To make visible, choose which of the six inverters you wish to show pins 14 & 7.
Open your Symbol Editor and place the unit from the 7406 you wish to show the power pins in the editor.
You will notice the writing and small circle (top and bottom centres of the outline) in blue.
Right mouse click in or just above/below each blue circle outside the box. This opens the pin properties.
Above the preview box in properties click “visible”… Done.
To create personal libraries follow this and then this. Both are in the FAQ at the top of this page.
When you have your own libraries you can copy the 74LS06 into your personal library and then just re-name it to 7406 and you will have the 7 parts with the triangular inverters.
If you want instructions for this please ask.
You can also just re-name the 74LS06 to 7406 by changing its Value after you have placed the gates on the schematic but this is not great practice as it only shows on this schematic and is tedious as every gate will need to be altered.
At your picture I see small circles at top and bottom of each gate symbol. I suppose this are power pins defined with length 0. I can’t check this myself as I don’t have KiCad libraries at my working PC (I use only my own libraries).
Thank you so much for this very in-depth explanation! I’m so glad I asked! It would have taken me a long time hunting across the internet to figure out that’s how this worked…

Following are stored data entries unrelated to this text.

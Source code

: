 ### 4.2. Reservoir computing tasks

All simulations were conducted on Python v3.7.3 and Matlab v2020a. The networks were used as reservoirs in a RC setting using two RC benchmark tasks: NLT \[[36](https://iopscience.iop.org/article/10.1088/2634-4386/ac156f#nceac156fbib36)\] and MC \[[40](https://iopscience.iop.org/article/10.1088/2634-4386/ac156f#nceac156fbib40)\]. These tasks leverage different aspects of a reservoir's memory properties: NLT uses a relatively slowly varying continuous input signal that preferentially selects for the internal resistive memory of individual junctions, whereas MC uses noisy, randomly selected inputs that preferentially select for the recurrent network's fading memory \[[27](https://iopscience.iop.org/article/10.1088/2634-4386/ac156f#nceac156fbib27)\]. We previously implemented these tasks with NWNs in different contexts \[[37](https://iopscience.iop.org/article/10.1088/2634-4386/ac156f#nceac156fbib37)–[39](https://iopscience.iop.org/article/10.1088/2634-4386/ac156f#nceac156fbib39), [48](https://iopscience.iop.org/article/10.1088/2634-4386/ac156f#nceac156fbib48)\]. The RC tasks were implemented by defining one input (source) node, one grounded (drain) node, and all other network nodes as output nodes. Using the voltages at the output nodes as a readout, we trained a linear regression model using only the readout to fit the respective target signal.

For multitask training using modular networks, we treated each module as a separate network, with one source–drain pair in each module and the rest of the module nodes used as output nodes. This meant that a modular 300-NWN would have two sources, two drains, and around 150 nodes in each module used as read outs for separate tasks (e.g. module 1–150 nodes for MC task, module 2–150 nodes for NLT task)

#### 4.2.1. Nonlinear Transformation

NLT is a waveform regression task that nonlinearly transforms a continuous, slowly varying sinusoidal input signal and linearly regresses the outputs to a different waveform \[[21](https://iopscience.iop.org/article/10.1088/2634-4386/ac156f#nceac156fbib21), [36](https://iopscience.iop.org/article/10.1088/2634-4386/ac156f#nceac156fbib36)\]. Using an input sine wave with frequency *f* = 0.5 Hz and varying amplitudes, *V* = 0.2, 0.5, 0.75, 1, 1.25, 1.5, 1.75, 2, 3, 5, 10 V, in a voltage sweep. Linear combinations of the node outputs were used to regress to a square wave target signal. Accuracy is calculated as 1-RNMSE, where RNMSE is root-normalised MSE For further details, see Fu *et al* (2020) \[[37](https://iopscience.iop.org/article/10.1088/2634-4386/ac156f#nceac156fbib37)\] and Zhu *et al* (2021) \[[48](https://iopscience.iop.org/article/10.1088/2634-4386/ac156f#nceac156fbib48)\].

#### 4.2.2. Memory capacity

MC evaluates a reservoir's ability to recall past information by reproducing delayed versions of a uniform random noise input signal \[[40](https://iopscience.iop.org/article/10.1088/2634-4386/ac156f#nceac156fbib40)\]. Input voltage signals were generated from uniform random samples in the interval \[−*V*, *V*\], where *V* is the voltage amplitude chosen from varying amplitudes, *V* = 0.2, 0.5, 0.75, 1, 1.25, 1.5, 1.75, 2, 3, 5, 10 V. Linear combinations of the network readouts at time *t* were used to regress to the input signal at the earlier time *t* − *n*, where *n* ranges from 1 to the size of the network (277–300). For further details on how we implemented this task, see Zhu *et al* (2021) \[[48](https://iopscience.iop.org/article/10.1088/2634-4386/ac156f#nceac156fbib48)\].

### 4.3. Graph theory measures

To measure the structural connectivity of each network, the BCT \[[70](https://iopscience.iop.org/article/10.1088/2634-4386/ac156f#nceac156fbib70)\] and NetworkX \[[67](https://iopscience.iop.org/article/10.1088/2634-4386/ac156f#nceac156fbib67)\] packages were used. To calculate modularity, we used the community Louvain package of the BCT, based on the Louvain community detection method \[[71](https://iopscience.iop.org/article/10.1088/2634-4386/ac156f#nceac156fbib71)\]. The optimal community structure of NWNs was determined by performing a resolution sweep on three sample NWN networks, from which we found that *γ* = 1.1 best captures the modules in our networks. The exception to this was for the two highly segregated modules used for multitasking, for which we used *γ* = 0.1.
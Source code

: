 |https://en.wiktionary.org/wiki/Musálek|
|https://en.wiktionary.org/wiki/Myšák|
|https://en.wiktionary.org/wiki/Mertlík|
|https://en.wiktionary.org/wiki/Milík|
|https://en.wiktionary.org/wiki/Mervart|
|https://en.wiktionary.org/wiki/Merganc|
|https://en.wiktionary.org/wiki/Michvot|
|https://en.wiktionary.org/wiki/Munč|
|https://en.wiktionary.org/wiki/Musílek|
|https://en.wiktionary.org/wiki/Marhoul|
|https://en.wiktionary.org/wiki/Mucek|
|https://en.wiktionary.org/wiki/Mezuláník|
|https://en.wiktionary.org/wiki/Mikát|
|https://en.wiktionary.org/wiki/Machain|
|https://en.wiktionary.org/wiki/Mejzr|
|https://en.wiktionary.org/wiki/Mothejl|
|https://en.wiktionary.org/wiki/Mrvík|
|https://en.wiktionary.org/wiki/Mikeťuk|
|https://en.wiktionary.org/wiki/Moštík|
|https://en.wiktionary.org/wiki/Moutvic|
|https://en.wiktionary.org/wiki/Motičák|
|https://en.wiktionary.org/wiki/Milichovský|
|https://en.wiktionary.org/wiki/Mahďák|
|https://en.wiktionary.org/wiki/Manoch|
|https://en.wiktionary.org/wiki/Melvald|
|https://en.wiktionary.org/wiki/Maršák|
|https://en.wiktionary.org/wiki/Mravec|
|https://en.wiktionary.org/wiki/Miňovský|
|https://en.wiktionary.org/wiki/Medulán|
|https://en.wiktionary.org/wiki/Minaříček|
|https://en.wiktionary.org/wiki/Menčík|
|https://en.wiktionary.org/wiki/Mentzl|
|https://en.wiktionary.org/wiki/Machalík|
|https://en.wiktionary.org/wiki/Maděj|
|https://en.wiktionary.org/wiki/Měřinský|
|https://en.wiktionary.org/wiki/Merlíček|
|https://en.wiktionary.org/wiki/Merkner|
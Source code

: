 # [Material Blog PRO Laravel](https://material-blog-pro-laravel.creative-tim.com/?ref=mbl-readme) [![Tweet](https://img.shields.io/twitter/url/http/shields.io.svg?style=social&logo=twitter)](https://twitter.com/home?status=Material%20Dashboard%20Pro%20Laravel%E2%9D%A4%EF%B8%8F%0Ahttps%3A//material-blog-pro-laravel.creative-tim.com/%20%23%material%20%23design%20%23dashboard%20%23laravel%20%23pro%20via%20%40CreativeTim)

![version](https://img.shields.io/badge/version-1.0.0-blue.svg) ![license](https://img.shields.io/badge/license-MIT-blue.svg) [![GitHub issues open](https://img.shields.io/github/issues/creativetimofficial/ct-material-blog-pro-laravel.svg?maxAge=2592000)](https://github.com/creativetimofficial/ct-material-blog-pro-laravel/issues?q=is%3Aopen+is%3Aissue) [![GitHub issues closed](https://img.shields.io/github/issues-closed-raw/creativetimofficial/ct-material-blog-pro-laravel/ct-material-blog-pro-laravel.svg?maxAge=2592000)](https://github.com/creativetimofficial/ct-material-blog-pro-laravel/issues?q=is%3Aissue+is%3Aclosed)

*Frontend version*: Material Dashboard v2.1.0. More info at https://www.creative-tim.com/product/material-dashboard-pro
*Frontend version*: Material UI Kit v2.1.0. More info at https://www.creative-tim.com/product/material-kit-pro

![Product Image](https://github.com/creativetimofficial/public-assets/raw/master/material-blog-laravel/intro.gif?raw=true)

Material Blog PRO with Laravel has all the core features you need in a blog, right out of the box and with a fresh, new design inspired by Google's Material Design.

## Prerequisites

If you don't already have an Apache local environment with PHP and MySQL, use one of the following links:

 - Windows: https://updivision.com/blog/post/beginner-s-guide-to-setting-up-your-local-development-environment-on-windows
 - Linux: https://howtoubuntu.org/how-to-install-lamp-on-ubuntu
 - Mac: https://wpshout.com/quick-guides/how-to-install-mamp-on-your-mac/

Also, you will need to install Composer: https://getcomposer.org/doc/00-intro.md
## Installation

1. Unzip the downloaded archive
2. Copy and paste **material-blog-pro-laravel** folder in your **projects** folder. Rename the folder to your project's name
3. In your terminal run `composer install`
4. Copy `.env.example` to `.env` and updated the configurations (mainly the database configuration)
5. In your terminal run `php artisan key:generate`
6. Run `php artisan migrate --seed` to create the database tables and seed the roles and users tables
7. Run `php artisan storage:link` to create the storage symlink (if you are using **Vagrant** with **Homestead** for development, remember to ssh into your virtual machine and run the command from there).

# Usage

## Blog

Actually, I’m having the same problem with the 7408, too. Maybe to avoid this confusion, these symbols could be updated in the default library? And those circles of “pins with 0 length” are very confusing, and contradictory, since each of the 4 modules has 2 of them, implying that each of them need VCC & GND, when the whole package is only a 14 pin package with only 2 pins for VCC / GND respectively. The way it’s set up, all those zero pin lengths for VCC & GND make it a 20-pin package, which shouldn’t exist.
Place the symbol that works for you and after the sections have been placed, click the bulk edit fields icon (looks like a spreadsheet) and you can tweak the IC number there.
Sometimes it’s faster to use a symbol of a pin-for-pin equivalent part and just rename it after placement.
My preference is for the preceding (74xx) library rather than the (74xx_IEEE) library.
Once you have your own library, you can place the 74LSxx series from the 74xx series in your own library and rename the chips to 74xx or for one offs, rename the 74LSxx 's to 74xx on your schematic.
Well… when I had to fix a product that must have had over a thousand IC’s in it; I was very happy the schematic did not have 2 thousand extra lines drawn to try to follow.
I guess, with KiCad, one can always draw a label at each connection, but that is still going to take up quite a bit of real-estate on a paper schematic; more page flipping to find where the signal goes next.
Ah!
It wasn’t a wish, it was a preference. I don’t like the IEEE symbols.
Having said that, I have to confess, 1980ish was about the last time I used TTL in any volume.
For example, the board I just uploaded made use of hidden power pins feature. Had this feature not been used an additional 42 symbols and connections would have had to be manually made.
It is not my intent to tell anyone that one way is better than the other; but the different ways may use quite different amounts of printer ink.
I suppose it depends on familiarity. I was brought up with the and/or/buffer shapes as shown in the 74LS and 4000 series. I find it difficult to read the 74 IEEE shapes. Too many look-alike squares used for gates.